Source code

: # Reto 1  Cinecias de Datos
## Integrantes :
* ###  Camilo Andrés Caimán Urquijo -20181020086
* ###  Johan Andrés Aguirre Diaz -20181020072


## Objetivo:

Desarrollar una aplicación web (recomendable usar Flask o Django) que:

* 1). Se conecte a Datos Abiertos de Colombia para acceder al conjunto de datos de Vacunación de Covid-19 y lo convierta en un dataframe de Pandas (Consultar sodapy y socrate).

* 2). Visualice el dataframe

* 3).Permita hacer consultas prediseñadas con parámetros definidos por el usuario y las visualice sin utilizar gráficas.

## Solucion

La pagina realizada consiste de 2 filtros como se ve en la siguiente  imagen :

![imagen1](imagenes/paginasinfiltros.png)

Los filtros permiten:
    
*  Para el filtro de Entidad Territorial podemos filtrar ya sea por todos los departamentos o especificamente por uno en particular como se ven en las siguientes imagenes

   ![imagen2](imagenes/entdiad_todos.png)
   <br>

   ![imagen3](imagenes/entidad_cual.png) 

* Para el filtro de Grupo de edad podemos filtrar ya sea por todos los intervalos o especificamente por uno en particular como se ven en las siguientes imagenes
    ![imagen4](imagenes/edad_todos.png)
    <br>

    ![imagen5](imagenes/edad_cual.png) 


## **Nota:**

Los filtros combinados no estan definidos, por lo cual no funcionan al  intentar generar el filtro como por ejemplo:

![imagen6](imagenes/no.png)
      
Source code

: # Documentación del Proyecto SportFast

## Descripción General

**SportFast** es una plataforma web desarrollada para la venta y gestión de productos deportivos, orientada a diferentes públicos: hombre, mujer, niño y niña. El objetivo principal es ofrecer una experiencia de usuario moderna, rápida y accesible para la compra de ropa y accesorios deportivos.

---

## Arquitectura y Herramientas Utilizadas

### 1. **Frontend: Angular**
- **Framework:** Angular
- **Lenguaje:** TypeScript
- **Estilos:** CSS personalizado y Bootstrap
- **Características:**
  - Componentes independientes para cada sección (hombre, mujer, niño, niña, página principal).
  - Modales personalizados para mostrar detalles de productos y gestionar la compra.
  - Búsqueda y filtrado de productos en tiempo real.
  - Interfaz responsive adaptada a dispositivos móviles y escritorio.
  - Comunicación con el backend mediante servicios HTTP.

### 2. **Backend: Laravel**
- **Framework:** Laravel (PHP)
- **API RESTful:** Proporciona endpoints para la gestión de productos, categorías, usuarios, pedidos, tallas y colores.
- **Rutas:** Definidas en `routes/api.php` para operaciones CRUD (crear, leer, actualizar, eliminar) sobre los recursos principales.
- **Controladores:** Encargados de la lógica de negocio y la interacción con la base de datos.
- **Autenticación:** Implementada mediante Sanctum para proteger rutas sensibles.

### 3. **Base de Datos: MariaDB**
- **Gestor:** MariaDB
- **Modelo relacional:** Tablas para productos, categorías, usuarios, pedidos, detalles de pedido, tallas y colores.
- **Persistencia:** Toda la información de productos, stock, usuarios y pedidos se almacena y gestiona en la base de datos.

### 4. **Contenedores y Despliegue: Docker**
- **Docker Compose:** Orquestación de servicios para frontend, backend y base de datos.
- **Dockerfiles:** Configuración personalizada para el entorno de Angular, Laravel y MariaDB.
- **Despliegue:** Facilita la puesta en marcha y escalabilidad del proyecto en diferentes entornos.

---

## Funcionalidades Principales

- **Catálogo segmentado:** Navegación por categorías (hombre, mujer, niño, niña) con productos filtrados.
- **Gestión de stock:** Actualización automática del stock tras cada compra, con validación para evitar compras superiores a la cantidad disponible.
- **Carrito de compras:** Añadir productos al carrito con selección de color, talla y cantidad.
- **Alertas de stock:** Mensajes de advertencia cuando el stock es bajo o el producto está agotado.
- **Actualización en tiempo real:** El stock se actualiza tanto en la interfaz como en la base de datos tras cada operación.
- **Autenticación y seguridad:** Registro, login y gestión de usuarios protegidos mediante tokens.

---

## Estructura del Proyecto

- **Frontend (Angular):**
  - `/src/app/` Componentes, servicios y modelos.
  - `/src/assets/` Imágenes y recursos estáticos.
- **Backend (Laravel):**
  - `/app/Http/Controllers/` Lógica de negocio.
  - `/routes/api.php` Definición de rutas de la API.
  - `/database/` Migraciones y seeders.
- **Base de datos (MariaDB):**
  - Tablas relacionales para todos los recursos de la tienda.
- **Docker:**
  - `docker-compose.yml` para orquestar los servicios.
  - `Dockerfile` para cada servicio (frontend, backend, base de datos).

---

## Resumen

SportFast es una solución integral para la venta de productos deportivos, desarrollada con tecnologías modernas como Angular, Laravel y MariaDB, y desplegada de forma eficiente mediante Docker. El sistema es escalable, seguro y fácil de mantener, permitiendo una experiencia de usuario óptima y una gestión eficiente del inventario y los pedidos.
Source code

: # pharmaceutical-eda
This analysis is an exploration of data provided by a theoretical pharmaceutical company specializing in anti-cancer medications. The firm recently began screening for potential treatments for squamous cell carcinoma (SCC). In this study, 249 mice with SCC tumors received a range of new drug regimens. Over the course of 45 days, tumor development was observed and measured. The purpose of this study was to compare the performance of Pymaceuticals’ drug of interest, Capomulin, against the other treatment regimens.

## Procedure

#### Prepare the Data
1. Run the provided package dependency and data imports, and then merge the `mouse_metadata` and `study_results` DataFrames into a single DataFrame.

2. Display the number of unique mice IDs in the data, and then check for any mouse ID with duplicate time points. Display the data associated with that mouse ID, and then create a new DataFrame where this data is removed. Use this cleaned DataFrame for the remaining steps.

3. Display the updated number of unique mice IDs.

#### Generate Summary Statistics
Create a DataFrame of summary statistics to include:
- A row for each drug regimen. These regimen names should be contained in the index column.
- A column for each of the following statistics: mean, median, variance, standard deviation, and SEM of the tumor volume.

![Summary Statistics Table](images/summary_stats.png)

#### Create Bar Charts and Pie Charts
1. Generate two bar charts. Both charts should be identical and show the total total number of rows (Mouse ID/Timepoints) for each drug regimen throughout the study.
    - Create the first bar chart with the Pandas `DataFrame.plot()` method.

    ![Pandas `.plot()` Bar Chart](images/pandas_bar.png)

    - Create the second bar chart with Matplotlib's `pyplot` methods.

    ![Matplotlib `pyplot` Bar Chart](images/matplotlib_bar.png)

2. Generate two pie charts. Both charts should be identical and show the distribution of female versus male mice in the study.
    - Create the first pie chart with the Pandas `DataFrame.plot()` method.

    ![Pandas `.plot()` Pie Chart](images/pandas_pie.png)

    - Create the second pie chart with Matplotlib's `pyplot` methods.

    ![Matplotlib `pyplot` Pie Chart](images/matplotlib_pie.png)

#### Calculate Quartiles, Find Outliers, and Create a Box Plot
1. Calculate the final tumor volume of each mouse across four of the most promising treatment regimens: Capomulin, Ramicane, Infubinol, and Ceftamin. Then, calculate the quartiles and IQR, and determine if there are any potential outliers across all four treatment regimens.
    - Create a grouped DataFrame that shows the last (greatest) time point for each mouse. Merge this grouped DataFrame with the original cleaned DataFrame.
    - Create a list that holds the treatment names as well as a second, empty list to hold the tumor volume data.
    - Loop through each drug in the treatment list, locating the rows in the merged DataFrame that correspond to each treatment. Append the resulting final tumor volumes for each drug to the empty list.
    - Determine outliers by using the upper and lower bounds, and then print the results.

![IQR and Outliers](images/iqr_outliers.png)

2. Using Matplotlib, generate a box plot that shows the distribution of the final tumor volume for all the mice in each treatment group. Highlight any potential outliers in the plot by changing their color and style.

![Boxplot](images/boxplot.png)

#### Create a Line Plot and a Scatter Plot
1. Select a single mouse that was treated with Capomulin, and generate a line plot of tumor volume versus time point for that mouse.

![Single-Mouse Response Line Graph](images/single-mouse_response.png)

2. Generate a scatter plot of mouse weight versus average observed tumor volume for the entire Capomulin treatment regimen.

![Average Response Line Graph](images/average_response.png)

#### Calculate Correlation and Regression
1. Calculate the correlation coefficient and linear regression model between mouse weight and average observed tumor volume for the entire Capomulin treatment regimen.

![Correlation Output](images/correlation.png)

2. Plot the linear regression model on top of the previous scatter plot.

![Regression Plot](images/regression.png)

ASSIGNMENT: Reproduce, exactly and without additions, the run of lines from the start of the listing above to the line bearing "Visualice el dataframe", inclusive.

ANSWER TO THIS PROBLEM:
Source code

: # Reto 1  Cinecias de Datos
## Integrantes :
* ###  Camilo Andrés Caimán Urquijo -20181020086
* ###  Johan Andrés Aguirre Diaz -20181020072


## Objetivo:

Desarrollar una aplicación web (recomendable usar Flask o Django) que:

* 1). Se conecte a Datos Abiertos de Colombia para acceder al conjunto de datos de Vacunación de Covid-19 y lo convierta en un dataframe de Pandas (Consultar sodapy y socrate).

* 2). Visualice el dataframe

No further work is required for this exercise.